Work instructions:
Copy out each line of the data that holds the string "phoenixdarts".

[Stored data entries]
========================
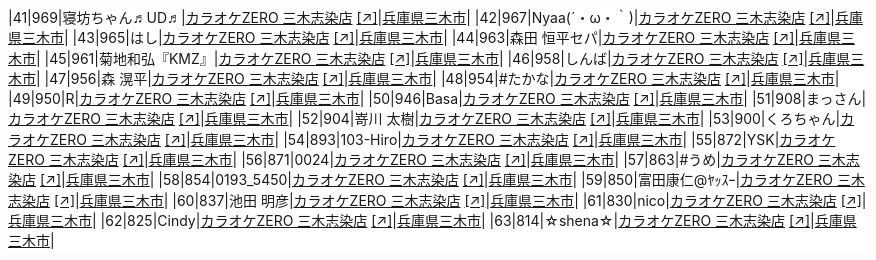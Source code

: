 |41|969|<span class="rank-name-dl">寝坊ちゃん♬UD♬</span>|<a href="/darts/rank/shops/959e887ec9bb224b0d9b047a20a7ba1e.html">カラオケZERO 三木志染店</a> <a href="https://search.dartslive.com/jp/shop/959e887ec9bb224b0d9b047a20a7ba1e">[↗]</a>|<a href="/darts/rank/兵庫県/三木市">兵庫県三木市</a>|
|42|967|<span class="rank-name-dl">Nyaa(´・ω・｀)</span>|<a href="/darts/rank/shops/959e887ec9bb224b0d9b047a20a7ba1e.html">カラオケZERO 三木志染店</a> <a href="https://search.dartslive.com/jp/shop/959e887ec9bb224b0d9b047a20a7ba1e">[↗]</a>|<a href="/darts/rank/兵庫県/三木市">兵庫県三木市</a>|
|43|965|<span class="rank-name-dl">はし</span>|<a href="/darts/rank/shops/959e887ec9bb224b0d9b047a20a7ba1e.html">カラオケZERO 三木志染店</a> <a href="https://search.dartslive.com/jp/shop/959e887ec9bb224b0d9b047a20a7ba1e">[↗]</a>|<a href="/darts/rank/兵庫県/三木市">兵庫県三木市</a>|
|44|963|<span class="rank-name-dl">森田 恒平セパ</span>|<a href="/darts/rank/shops/959e887ec9bb224b0d9b047a20a7ba1e.html">カラオケZERO 三木志染店</a> <a href="https://search.dartslive.com/jp/shop/959e887ec9bb224b0d9b047a20a7ba1e">[↗]</a>|<a href="/darts/rank/兵庫県/三木市">兵庫県三木市</a>|
|45|961|<span class="rank-name-dl">菊地和弘『KMZ』</span>|<a href="/darts/rank/shops/959e887ec9bb224b0d9b047a20a7ba1e.html">カラオケZERO 三木志染店</a> <a href="https://search.dartslive.com/jp/shop/959e887ec9bb224b0d9b047a20a7ba1e">[↗]</a>|<a href="/darts/rank/兵庫県/三木市">兵庫県三木市</a>|
|46|958|<span class="rank-name-dl">しんば</span>|<a href="/darts/rank/shops/959e887ec9bb224b0d9b047a20a7ba1e.html">カラオケZERO 三木志染店</a> <a href="https://search.dartslive.com/jp/shop/959e887ec9bb224b0d9b047a20a7ba1e">[↗]</a>|<a href="/darts/rank/兵庫県/三木市">兵庫県三木市</a>|
|47|956|<span class="rank-name-dl">森 滉平</span>|<a href="/darts/rank/shops/959e887ec9bb224b0d9b047a20a7ba1e.html">カラオケZERO 三木志染店</a> <a href="https://search.dartslive.com/jp/shop/959e887ec9bb224b0d9b047a20a7ba1e">[↗]</a>|<a href="/darts/rank/兵庫県/三木市">兵庫県三木市</a>|
|48|954|<span class="rank-name-dl">#たかな</span>|<a href="/darts/rank/shops/959e887ec9bb224b0d9b047a20a7ba1e.html">カラオケZERO 三木志染店</a> <a href="https://search.dartslive.com/jp/shop/959e887ec9bb224b0d9b047a20a7ba1e">[↗]</a>|<a href="/darts/rank/兵庫県/三木市">兵庫県三木市</a>|
|49|950|<span class="rank-name-dl">R</span>|<a href="/darts/rank/shops/959e887ec9bb224b0d9b047a20a7ba1e.html">カラオケZERO 三木志染店</a> <a href="https://search.dartslive.com/jp/shop/959e887ec9bb224b0d9b047a20a7ba1e">[↗]</a>|<a href="/darts/rank/兵庫県/三木市">兵庫県三木市</a>|
|50|946|<span class="rank-name-dl">Basa</span>|<a href="/darts/rank/shops/959e887ec9bb224b0d9b047a20a7ba1e.html">カラオケZERO 三木志染店</a> <a href="https://search.dartslive.com/jp/shop/959e887ec9bb224b0d9b047a20a7ba1e">[↗]</a>|<a href="/darts/rank/兵庫県/三木市">兵庫県三木市</a>|
|51|908|<span class="rank-name-dl">まっさん</span>|<a href="/darts/rank/shops/959e887ec9bb224b0d9b047a20a7ba1e.html">カラオケZERO 三木志染店</a> <a href="https://search.dartslive.com/jp/shop/959e887ec9bb224b0d9b047a20a7ba1e">[↗]</a>|<a href="/darts/rank/兵庫県/三木市">兵庫県三木市</a>|
|52|904|<span class="rank-name-pd"><span class="pro-icon-pd"></span>嵜川 太樹</span>|<a href="/darts/rank/shops/53130.html">カラオケZERO 三木志染店</a> <a href="https://vs.phoenixdarts.com/jp/shop/shopDetailInfo/s_53130?s_seq=53130">[↗]</a>|<a href="/darts/rank/兵庫県/三木市">兵庫県三木市</a>|
|53|900|<span class="rank-name-dl">くろちゃん</span>|<a href="/darts/rank/shops/959e887ec9bb224b0d9b047a20a7ba1e.html">カラオケZERO 三木志染店</a> <a href="https://search.dartslive.com/jp/shop/959e887ec9bb224b0d9b047a20a7ba1e">[↗]</a>|<a href="/darts/rank/兵庫県/三木市">兵庫県三木市</a>|
|54|893|<span class="rank-name-dl">103-Hiro</span>|<a href="/darts/rank/shops/959e887ec9bb224b0d9b047a20a7ba1e.html">カラオケZERO 三木志染店</a> <a href="https://search.dartslive.com/jp/shop/959e887ec9bb224b0d9b047a20a7ba1e">[↗]</a>|<a href="/darts/rank/兵庫県/三木市">兵庫県三木市</a>|
|55|872|<span class="rank-name-pd">YSK</span>|<a href="/darts/rank/shops/53130.html">カラオケZERO 三木志染店</a> <a href="https://vs.phoenixdarts.com/jp/shop/shopDetailInfo/s_53130?s_seq=53130">[↗]</a>|<a href="/darts/rank/兵庫県/三木市">兵庫県三木市</a>|
|56|871|<span class="rank-name-dl">0024</span>|<a href="/darts/rank/shops/959e887ec9bb224b0d9b047a20a7ba1e.html">カラオケZERO 三木志染店</a> <a href="https://search.dartslive.com/jp/shop/959e887ec9bb224b0d9b047a20a7ba1e">[↗]</a>|<a href="/darts/rank/兵庫県/三木市">兵庫県三木市</a>|
|57|863|<span class="rank-name-pd">#うめ</span>|<a href="/darts/rank/shops/53130.html">カラオケZERO 三木志染店</a> <a href="https://vs.phoenixdarts.com/jp/shop/shopDetailInfo/s_53130?s_seq=53130">[↗]</a>|<a href="/darts/rank/兵庫県/三木市">兵庫県三木市</a>|
|58|854|<span class="rank-name-pd">0193_5450</span>|<a href="/darts/rank/shops/53130.html">カラオケZERO 三木志染店</a> <a href="https://vs.phoenixdarts.com/jp/shop/shopDetailInfo/s_53130?s_seq=53130">[↗]</a>|<a href="/darts/rank/兵庫県/三木市">兵庫県三木市</a>|
|59|850|<span class="rank-name-dl">富田康仁@ﾔｯｽｰ</span>|<a href="/darts/rank/shops/959e887ec9bb224b0d9b047a20a7ba1e.html">カラオケZERO 三木志染店</a> <a href="https://search.dartslive.com/jp/shop/959e887ec9bb224b0d9b047a20a7ba1e">[↗]</a>|<a href="/darts/rank/兵庫県/三木市">兵庫県三木市</a>|
|60|837|<span class="rank-name-pd">池田 明彦</span>|<a href="/darts/rank/shops/53130.html">カラオケZERO 三木志染店</a> <a href="https://vs.phoenixdarts.com/jp/shop/shopDetailInfo/s_53130?s_seq=53130">[↗]</a>|<a href="/darts/rank/兵庫県/三木市">兵庫県三木市</a>|
|61|830|<span class="rank-name-dl">nico</span>|<a href="/darts/rank/shops/959e887ec9bb224b0d9b047a20a7ba1e.html">カラオケZERO 三木志染店</a> <a href="https://search.dartslive.com/jp/shop/959e887ec9bb224b0d9b047a20a7ba1e">[↗]</a>|<a href="/darts/rank/兵庫県/三木市">兵庫県三木市</a>|
|62|825|<span class="rank-name-dl">Cindy</span>|<a href="/darts/rank/shops/959e887ec9bb224b0d9b047a20a7ba1e.html">カラオケZERO 三木志染店</a> <a href="https://search.dartslive.com/jp/shop/959e887ec9bb224b0d9b047a20a7ba1e">[↗]</a>|<a href="/darts/rank/兵庫県/三木市">兵庫県三木市</a>|
|63|814|<span class="rank-name-dl">☆shena☆</span>|<a href="/darts/rank/shops/959e887ec9bb224b0d9b047a20a7ba1e.html">カラオケZERO 三木志染店</a> <a href="https://search.dartslive.com/jp/shop/959e887ec9bb224b0d9b047a20a7ba1e">[↗]</a>|<a href="/darts/rank/兵庫県/三木市">兵庫県三木市</a>|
========================
Your response:
|52|904|<span class="rank-name-pd"><span class="pro-icon-pd"></span>嵜川 太樹</span>|<a href="/darts/rank/shops/53130.html">カラオケZERO 三木志染店</a> <a href="https://vs.phoenixdarts.com/jp/shop/shopDetailInfo/s_53130?s_seq=53130">[↗]</a>|<a href="/darts/rank/兵庫県/三木市">兵庫県三木市</a>|
|55|872|<span class="rank-name-pd">YSK</span>|<a href="/darts/rank/shops/53130.html">カラオケZERO 三木志染店</a> <a href="https://vs.phoenixdarts.com/jp/shop/shopDetailInfo/s_53130?s_seq=53130">[↗]</a>|<a href="/darts/rank/兵庫県/三木市">兵庫県三木市</a>|
|57|863|<span class="rank-name-pd">#うめ</span>|<a href="/darts/rank/shops/53130.html">カラオケZERO 三木志染店</a> <a href="https://vs.phoenixdarts.com/jp/shop/shopDetailInfo/s_53130?s_seq=53130">[↗]</a>|<a href="/darts/rank/兵庫県/三木市">兵庫県三木市</a>|
|58|854|<span class="rank-name-pd">0193_5450</span>|<a href="/darts/rank/shops/53130.html">カラオケZERO 三木志染店</a> <a href="https://vs.phoenixdarts.com/jp/shop/shopDetailInfo/s_53130?s_seq=53130">[↗]</a>|<a href="/darts/rank/兵庫県/三木市">兵庫県三木市</a>|
|60|837|<span class="rank-name-pd">池田 明彦</span>|<a href="/darts/rank/shops/53130.html">カラオケZERO 三木志染店</a> <a href="https://vs.phoenixdarts.com/jp/shop/shopDetailInfo/s_53130?s_seq=53130">[↗]</a>|<a href="/darts/rank/兵庫県/三木市">兵庫県三木市</a>|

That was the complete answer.